DATA IN THIS EXERCISE Block Start

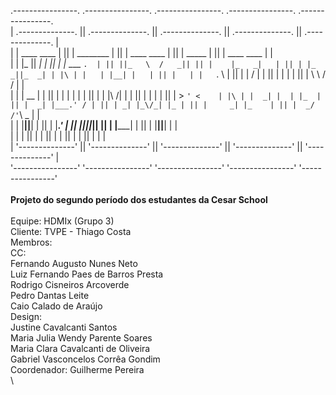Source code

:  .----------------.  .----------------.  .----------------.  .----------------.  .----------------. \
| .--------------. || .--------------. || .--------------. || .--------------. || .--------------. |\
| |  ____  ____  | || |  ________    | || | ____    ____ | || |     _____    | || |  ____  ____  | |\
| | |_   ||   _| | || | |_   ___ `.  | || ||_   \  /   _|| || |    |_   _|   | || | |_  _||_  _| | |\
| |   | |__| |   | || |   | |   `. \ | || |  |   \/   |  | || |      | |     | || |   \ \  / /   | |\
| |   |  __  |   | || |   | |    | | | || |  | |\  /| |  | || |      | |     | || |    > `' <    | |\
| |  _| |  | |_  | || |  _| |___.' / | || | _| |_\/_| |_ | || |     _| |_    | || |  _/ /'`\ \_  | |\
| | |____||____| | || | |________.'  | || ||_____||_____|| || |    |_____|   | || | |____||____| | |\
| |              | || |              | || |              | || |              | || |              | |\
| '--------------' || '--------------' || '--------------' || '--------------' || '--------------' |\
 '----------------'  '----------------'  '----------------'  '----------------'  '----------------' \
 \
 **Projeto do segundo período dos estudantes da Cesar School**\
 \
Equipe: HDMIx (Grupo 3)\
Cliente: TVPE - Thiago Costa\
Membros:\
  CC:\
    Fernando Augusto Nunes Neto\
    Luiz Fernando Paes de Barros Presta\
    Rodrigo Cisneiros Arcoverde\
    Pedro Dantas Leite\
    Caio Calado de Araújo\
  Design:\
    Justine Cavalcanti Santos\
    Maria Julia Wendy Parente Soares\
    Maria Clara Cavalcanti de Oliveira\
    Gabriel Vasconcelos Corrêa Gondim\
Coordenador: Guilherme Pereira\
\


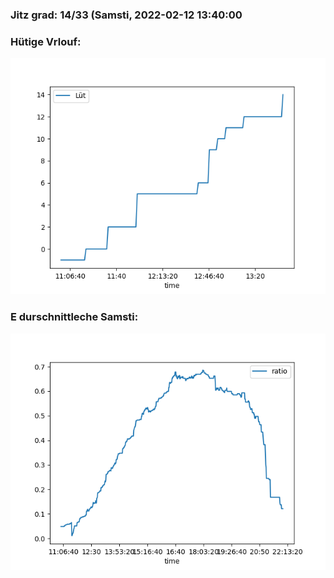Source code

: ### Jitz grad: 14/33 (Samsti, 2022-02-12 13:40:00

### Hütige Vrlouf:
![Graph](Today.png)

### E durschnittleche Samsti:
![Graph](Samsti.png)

DATA IN THIS EXERCISE Block End
DATA IN THIS EXERCISE Block Start

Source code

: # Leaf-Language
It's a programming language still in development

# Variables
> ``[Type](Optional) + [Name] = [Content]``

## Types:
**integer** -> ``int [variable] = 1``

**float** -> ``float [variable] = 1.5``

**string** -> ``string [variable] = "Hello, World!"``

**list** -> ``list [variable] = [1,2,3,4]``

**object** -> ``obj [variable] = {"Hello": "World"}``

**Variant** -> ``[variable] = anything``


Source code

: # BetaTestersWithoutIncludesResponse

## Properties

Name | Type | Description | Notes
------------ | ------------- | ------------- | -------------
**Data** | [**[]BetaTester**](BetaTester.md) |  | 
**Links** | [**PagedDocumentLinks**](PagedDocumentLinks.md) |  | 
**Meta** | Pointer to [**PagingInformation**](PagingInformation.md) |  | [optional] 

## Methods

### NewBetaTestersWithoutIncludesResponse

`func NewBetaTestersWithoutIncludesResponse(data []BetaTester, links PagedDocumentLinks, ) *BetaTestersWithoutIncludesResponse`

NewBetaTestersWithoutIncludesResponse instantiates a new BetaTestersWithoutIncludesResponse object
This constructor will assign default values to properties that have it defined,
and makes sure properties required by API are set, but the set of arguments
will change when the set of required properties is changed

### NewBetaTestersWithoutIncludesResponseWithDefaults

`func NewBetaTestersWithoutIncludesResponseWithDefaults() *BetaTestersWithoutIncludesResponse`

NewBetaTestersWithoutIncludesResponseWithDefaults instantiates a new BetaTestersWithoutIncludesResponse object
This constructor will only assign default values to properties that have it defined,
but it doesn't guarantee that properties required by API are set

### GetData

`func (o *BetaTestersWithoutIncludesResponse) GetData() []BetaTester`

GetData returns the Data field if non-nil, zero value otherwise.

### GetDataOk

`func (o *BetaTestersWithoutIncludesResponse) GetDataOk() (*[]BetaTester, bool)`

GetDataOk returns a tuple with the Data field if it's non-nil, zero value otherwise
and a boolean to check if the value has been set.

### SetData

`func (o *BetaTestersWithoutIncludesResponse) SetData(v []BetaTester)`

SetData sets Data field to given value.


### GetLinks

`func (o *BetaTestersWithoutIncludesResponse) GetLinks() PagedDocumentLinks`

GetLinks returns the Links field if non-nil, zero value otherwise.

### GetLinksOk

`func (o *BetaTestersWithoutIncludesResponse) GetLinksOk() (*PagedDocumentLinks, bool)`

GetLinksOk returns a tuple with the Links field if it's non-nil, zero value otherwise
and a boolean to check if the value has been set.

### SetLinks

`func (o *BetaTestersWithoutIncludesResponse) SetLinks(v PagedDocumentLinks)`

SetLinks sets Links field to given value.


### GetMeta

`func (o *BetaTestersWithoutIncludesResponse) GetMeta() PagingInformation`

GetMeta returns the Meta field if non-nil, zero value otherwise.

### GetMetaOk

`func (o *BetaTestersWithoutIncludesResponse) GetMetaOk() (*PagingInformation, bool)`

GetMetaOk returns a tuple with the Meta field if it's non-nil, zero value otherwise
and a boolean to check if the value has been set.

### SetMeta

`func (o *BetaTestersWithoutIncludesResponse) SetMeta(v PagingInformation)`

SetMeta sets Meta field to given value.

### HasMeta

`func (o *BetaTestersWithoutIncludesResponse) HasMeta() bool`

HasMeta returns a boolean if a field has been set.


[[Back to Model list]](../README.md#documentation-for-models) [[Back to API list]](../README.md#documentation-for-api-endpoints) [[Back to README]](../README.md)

DATA IN THIS EXERCISE Block End
DATA IN THIS EXERCISE Block Start

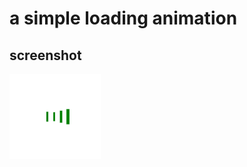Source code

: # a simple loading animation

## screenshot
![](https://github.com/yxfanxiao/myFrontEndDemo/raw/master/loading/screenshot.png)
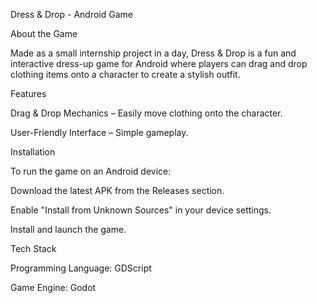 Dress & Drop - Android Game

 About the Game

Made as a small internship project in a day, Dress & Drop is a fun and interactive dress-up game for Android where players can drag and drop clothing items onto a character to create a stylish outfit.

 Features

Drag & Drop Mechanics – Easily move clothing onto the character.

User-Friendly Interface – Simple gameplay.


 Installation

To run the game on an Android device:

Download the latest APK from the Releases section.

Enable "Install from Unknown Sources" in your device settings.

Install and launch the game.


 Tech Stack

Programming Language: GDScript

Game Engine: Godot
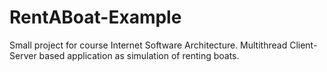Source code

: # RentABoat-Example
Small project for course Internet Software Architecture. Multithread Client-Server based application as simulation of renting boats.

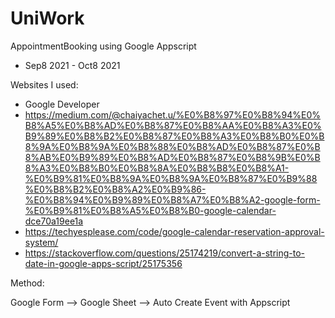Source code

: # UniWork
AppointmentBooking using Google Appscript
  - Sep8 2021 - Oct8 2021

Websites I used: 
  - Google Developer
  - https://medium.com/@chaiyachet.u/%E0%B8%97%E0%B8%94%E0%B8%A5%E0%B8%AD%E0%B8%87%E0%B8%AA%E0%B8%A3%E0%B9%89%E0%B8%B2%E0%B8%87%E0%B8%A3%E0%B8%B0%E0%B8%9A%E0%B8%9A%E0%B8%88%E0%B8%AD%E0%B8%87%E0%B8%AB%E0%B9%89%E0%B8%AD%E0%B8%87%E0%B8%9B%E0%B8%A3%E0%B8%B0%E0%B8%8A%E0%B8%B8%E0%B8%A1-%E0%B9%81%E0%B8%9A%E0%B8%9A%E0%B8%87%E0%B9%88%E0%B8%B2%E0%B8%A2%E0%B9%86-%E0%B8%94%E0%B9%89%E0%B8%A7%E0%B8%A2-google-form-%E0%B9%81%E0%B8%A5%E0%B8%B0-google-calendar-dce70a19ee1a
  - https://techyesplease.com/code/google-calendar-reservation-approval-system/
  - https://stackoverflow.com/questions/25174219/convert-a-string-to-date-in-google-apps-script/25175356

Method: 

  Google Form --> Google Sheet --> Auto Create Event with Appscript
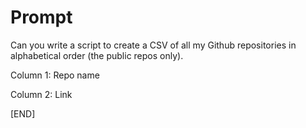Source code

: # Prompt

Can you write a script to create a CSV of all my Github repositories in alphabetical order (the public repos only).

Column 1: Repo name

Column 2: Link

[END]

DATA IN THIS EXERCISE Block End

TASK DETAILS: Scan the records above and show every line in which the word "GetDataOk" occurs.

SOLUTION FOR THIS PROBLEM:
### GetDataOk
`func (o *BetaTestersWithoutIncludesResponse) GetDataOk() (*[]BetaTester, bool)`
GetDataOk returns a tuple with the Data field if it's non-nil, zero value otherwise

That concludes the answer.